Task description: Repeat the lines below exactly as written, please, from the line with "[@colony/colony-js](../README.md) › [Globals](../globals.md)" to the line with "We're going to", both lines included, and no others.
(Raw data begins)
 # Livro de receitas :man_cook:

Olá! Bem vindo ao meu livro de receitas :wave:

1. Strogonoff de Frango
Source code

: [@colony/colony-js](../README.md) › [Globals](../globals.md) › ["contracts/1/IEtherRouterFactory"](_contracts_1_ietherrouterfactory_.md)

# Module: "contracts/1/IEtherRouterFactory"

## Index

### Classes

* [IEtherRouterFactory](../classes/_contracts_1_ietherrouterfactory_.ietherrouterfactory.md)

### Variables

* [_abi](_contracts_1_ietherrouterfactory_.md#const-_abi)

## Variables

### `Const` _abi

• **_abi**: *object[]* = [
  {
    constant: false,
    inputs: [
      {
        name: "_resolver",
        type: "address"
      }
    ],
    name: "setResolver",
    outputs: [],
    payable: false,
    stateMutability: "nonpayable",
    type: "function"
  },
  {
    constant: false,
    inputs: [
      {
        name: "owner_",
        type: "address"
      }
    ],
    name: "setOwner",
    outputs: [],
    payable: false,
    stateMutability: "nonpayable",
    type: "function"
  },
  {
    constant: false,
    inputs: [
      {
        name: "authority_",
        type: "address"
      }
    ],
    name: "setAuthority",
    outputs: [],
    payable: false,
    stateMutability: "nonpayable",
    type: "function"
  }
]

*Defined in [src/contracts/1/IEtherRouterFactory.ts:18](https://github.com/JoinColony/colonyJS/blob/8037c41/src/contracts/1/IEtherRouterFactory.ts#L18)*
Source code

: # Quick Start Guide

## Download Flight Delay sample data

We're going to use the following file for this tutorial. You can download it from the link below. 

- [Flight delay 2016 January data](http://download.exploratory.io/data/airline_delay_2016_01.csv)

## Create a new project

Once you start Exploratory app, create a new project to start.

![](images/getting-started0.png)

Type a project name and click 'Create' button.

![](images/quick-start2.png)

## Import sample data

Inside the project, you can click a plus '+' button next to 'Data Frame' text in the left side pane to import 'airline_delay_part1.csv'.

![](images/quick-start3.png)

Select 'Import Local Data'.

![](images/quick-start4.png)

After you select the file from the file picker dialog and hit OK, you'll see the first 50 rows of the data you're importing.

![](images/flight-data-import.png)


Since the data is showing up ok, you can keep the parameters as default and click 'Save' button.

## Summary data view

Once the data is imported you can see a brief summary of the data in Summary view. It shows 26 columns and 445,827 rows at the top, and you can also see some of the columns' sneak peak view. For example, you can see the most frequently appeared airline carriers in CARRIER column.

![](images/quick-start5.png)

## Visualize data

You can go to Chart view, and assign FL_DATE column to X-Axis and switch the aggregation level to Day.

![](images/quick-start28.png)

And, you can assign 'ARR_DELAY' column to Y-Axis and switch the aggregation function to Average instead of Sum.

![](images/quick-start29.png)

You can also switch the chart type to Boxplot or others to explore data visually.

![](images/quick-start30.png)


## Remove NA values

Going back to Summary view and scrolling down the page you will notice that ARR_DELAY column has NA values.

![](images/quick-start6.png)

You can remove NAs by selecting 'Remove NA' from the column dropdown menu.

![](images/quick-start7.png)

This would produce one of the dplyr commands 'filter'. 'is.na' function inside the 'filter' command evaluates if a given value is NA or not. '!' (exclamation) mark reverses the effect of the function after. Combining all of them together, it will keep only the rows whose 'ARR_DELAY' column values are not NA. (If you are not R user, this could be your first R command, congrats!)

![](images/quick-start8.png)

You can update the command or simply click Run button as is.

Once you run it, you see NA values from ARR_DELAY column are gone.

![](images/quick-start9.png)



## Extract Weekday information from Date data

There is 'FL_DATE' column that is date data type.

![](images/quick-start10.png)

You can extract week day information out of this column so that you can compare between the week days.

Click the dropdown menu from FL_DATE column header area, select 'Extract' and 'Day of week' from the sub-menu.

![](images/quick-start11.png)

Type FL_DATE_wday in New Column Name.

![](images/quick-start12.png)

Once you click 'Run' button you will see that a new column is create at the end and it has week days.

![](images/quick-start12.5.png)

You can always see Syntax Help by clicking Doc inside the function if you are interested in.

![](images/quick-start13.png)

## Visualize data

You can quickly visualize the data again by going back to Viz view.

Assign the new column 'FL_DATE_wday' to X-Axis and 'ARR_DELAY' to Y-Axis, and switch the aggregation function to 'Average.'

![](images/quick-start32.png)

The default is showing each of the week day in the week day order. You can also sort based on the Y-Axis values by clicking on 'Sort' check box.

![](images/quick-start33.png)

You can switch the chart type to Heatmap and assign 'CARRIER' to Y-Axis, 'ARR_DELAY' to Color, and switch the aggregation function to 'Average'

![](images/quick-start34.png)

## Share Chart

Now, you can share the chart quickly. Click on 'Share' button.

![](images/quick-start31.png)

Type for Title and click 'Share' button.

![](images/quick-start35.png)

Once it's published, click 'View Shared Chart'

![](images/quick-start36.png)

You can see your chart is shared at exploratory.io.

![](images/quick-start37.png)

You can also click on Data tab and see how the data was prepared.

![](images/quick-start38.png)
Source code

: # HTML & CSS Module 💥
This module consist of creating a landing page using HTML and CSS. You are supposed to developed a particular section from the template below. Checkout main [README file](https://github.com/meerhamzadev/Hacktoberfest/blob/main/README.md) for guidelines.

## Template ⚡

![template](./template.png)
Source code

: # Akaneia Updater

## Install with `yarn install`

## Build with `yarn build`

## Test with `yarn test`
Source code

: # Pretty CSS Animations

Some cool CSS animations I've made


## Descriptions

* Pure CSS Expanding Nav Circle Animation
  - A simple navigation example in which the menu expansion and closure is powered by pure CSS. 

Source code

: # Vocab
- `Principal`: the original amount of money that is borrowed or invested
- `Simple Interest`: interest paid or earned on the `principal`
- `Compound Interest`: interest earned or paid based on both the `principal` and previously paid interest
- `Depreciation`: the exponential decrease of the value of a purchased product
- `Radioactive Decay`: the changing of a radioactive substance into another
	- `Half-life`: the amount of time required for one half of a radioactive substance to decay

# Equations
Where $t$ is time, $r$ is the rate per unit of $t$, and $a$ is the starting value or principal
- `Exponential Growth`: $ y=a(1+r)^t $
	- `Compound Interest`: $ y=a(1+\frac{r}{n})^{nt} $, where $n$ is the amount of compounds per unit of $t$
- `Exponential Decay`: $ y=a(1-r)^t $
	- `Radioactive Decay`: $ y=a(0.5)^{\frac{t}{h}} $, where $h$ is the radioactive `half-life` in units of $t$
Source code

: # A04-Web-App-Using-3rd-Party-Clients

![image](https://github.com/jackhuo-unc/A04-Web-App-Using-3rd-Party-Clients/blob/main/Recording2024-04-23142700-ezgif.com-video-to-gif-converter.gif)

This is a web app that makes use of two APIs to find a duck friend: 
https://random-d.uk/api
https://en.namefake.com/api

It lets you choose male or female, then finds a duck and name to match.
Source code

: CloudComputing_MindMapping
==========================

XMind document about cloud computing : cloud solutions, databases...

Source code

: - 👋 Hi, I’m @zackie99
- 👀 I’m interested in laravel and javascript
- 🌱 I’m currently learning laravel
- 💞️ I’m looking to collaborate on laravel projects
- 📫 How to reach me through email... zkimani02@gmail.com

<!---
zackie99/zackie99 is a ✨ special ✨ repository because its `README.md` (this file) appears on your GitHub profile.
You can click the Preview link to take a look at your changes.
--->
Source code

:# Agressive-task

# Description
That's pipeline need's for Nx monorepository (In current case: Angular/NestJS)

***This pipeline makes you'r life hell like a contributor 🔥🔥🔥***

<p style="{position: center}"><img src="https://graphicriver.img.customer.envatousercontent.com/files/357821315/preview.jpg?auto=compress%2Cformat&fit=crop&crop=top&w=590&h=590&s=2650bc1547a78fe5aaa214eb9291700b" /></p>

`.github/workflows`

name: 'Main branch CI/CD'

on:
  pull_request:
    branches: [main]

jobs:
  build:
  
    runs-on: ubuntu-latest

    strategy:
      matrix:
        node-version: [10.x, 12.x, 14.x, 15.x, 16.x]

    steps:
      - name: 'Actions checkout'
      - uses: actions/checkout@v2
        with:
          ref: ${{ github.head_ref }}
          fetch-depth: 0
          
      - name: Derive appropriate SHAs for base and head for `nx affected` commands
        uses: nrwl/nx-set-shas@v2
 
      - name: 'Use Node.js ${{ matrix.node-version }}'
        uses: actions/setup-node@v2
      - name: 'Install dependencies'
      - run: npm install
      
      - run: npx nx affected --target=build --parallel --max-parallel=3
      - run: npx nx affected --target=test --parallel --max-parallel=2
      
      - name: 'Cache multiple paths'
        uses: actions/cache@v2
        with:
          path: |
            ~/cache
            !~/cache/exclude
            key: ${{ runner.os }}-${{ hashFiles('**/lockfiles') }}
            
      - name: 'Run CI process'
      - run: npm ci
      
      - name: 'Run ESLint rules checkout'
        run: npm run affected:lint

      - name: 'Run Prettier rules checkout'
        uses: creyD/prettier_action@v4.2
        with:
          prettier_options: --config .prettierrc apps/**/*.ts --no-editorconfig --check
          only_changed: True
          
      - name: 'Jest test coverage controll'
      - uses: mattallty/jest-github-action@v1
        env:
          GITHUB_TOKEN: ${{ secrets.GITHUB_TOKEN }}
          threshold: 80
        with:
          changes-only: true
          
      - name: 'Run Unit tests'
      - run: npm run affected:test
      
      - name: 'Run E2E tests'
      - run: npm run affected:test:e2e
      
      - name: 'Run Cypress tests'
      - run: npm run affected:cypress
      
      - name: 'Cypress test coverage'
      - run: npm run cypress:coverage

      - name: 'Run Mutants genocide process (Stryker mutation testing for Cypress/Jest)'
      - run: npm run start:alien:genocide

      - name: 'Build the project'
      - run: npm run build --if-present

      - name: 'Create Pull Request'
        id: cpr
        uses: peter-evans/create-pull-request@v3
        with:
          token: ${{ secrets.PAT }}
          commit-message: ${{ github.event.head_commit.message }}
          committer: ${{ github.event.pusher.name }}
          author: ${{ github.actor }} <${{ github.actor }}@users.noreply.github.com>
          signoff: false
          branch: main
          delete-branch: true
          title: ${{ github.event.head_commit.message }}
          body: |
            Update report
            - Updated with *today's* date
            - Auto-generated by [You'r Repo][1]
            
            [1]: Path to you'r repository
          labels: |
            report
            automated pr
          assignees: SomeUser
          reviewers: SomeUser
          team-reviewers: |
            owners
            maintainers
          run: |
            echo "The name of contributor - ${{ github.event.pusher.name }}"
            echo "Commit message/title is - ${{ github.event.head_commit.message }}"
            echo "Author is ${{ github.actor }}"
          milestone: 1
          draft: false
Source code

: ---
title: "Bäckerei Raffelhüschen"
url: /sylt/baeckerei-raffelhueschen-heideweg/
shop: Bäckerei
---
(Raw data ends)
Task answer:
: [@colony/colony-js](../README.md) › [Globals](../globals.md) › ["contracts/1/IEtherRouterFactory"](_contracts_1_ietherrouterfactory_.md)

# Module: "contracts/1/IEtherRouterFactory"

## Index

### Classes

* [IEtherRouterFactory](../classes/_contracts_1_ietherrouterfactory_.ietherrouterfactory.md)

### Variables

* [_abi](_contracts_1_ietherrouterfactory_.md#const-_abi)

## Variables

### `Const` _abi

• **_abi**: *object[]* = [
  {
    constant: false,
    inputs: [
      {
        name: "_resolver",
        type: "address"
      }
    ],
    name: "setResolver",
    outputs: [],
    payable: false,
    stateMutability: "nonpayable",
    type: "function"
  },
  {
    constant: false,
    inputs: [
      {
        name: "owner_",
        type: "address"
      }
    ],
    name: "setOwner",
    outputs: [],
    payable: false,
    stateMutability: "nonpayable",
    type: "function"
  },
  {
    constant: false,
    inputs: [
      {
        name: "authority_",
        type: "address"
      }
    ],
    name: "setAuthority",
    outputs: [],
    payable: false,
    stateMutability: "nonpayable",
    type: "function"
  }
]

*Defined in [src/contracts/1/IEtherRouterFactory.ts:18](https://github.com/JoinColony/colonyJS/blob/8037c41/src/contracts/1/IEtherRouterFactory.ts#L18)*
Source code

: # Quick Start Guide

## Download Flight Delay sample data

We're going to use the following file for this tutorial. You can download it from the link below. 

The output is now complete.